[Source texts of formatted documents]
-- Opening Marker --

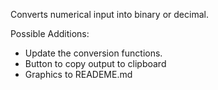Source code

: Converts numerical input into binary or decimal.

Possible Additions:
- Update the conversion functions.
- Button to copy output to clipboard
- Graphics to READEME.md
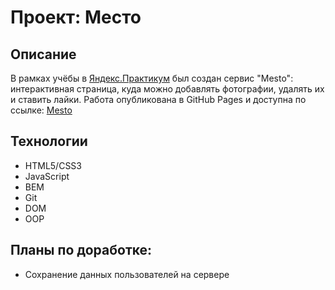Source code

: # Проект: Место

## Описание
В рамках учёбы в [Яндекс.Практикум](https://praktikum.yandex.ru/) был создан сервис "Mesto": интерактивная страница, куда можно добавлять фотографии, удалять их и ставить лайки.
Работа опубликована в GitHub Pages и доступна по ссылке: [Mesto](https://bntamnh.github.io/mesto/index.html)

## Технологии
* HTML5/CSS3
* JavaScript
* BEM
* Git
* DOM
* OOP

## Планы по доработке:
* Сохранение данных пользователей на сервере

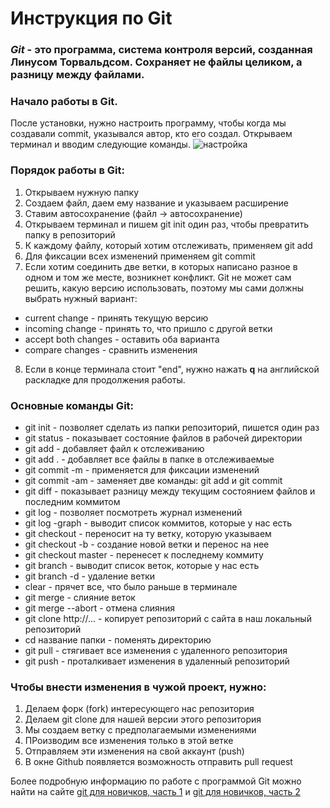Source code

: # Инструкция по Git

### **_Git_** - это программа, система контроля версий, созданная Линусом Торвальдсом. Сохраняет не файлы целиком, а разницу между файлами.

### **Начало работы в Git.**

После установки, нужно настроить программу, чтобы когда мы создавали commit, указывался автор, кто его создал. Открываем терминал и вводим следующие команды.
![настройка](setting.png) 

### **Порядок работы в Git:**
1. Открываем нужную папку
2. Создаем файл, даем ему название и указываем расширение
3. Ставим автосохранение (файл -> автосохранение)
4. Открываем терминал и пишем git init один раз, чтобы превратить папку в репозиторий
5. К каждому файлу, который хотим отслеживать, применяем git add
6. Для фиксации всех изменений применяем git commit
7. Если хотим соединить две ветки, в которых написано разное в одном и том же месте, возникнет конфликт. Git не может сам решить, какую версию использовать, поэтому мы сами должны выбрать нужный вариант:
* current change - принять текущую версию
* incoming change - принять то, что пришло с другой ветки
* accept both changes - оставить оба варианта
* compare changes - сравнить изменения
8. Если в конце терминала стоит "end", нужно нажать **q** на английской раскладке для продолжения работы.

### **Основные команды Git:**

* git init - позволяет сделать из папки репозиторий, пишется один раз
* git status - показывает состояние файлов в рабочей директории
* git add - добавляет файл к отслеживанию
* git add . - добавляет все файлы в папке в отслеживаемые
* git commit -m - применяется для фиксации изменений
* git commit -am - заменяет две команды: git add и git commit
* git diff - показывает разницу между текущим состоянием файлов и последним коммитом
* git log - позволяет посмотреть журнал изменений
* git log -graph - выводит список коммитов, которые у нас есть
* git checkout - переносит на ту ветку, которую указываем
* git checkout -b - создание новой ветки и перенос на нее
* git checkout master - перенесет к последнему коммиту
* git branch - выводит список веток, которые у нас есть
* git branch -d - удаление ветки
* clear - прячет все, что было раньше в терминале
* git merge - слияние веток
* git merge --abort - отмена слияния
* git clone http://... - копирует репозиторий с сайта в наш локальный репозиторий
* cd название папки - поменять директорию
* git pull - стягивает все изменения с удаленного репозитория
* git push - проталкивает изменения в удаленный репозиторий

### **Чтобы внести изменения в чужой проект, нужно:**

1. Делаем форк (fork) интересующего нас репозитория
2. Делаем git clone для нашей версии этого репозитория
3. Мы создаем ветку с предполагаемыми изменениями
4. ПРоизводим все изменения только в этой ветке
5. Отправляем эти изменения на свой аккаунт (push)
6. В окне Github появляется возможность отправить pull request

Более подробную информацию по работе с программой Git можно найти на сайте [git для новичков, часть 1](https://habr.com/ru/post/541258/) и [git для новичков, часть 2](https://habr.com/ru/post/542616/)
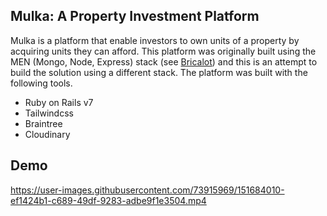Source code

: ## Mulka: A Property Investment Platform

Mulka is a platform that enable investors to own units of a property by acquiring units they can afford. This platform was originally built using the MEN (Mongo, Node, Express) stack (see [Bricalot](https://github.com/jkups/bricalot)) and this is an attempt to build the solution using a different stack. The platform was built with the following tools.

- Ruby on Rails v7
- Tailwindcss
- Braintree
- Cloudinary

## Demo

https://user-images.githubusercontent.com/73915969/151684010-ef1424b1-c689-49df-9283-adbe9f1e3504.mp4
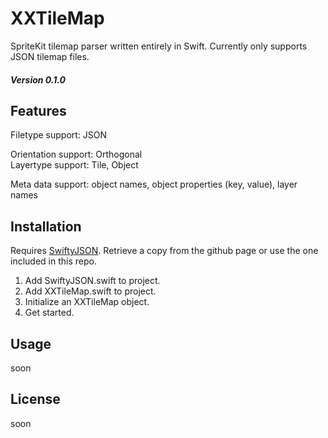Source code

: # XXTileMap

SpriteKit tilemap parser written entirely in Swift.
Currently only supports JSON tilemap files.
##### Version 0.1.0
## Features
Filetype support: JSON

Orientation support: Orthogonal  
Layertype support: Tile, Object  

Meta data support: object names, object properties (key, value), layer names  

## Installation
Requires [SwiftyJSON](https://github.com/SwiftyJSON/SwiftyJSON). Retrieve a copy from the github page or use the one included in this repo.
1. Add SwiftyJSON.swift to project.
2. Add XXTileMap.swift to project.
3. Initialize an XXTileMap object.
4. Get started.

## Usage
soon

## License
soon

-- Closing Marker --

Directions for this task - Pictures omitted, give the entries again exactly.

Answer section -
Source code

: Converts numerical input into binary or decimal.

Possible Additions:
- Update the conversion functions.
- Button to copy output to clipboard
- Graphics to READEME.md
Source code

: # Проект: Место

## Описание
В рамках учёбы в [Яндекс.Практикум](https://praktikum.yandex.ru/) был создан сервис "Mesto": интерактивная страница, куда можно добавлять фотографии, удалять их и ставить лайки.
Работа опубликована в GitHub Pages и доступна по ссылке: [Mesto](https://bntamnh.github.io/mesto/index.html)

## Технологии
* HTML5/CSS3
* JavaScript
* BEM
* Git
* DOM
* OOP

## Планы по доработке:
* Сохранение данных пользователей на сервере

Source code

: # Инструкция по Git

### **_Git_** - это программа, система контроля версий, созданная Линусом Торвальдсом. Сохраняет не файлы целиком, а разницу между файлами.

### **Начало работы в Git.**

После установки, нужно настроить программу, чтобы когда мы создавали commit, указывался автор, кто его создал. Открываем терминал и вводим следующие команды.
![настройка](setting.png) 

### **Порядок работы в Git:**
1. Открываем нужную папку
2. Создаем файл, даем ему название и указываем расширение
3. Ставим автосохранение (файл -> автосохранение)
4. Открываем терминал и пишем git init один раз, чтобы превратить папку в репозиторий
5. К каждому файлу, который хотим отслеживать, применяем git add
6. Для фиксации всех изменений применяем git commit
7. Если хотим соединить две ветки, в которых написано разное в одном и том же месте, возникнет конфликт. Git не может сам решить, какую версию использовать, поэтому мы сами должны выбрать нужный вариант:
* current change - принять текущую версию
* incoming change - принять то, что пришло с другой ветки
* accept both changes - оставить оба варианта
* compare changes - сравнить изменения
8. Если в конце терминала стоит "end", нужно нажать **q** на английской раскладке для продолжения работы.

### **Основные команды Git:**

* git init - позволяет сделать из папки репозиторий, пишется один раз
* git status - показывает состояние файлов в рабочей директории
* git add - добавляет файл к отслеживанию
* git add . - добавляет все файлы в папке в отслеживаемые
* git commit -m - применяется для фиксации изменений
* git commit -am - заменяет две команды: git add и git commit
* git diff - показывает разницу между текущим состоянием файлов и последним коммитом
* git log - позволяет посмотреть журнал изменений
* git log -graph - выводит список коммитов, которые у нас есть
* git checkout - переносит на ту ветку, которую указываем
* git checkout -b - создание новой ветки и перенос на нее
* git checkout master - перенесет к последнему коммиту
* git branch - выводит список веток, которые у нас есть
* git branch -d - удаление ветки
* clear - прячет все, что было раньше в терминале
* git merge - слияние веток
* git merge --abort - отмена слияния
* git clone http://... - копирует репозиторий с сайта в наш локальный репозиторий
* cd название папки - поменять директорию
* git pull - стягивает все изменения с удаленного репозитория
* git push - проталкивает изменения в удаленный репозиторий

### **Чтобы внести изменения в чужой проект, нужно:**

1. Делаем форк (fork) интересующего нас репозитория
2. Делаем git clone для нашей версии этого репозитория
3. Мы создаем ветку с предполагаемыми изменениями
4. ПРоизводим все изменения только в этой ветке
5. Отправляем эти изменения на свой аккаунт (push)
6. В окне Github появляется возможность отправить pull request

Более подробную информацию по работе с программой Git можно найти на сайте [git для новичков, часть 1](https://habr.com/ru/post/541258/) и [git для новичков, часть 2](https://habr.com/ru/post/542616/)
Source code

: ## Mulka: A Property Investment Platform

Mulka is a platform that enable investors to own units of a property by acquiring units they can afford. This platform was originally built using the MEN (Mongo, Node, Express) stack (see [Bricalot](https://github.com/jkups/bricalot)) and this is an attempt to build the solution using a different stack. The platform was built with the following tools.

- Ruby on Rails v7
- Tailwindcss
- Braintree
- Cloudinary

## Demo

https://user-images.githubusercontent.com/73915969/151684010-ef1424b1-c689-49df-9283-adbe9f1e3504.mp4
Source code

: # XXTileMap

SpriteKit tilemap parser written entirely in Swift.
Currently only supports JSON tilemap files.
##### Version 0.1.0
## Features
Filetype support: JSON

Orientation support: Orthogonal  
Layertype support: Tile, Object  

Meta data support: object names, object properties (key, value), layer names  

## Installation
Requires [SwiftyJSON](https://github.com/SwiftyJSON/SwiftyJSON). Retrieve a copy from the github page or use the one included in this repo.
1. Add SwiftyJSON.swift to project.
2. Add XXTileMap.swift to project.
3. Initialize an XXTileMap object.
4. Get started.

## Usage
soon

## License
soon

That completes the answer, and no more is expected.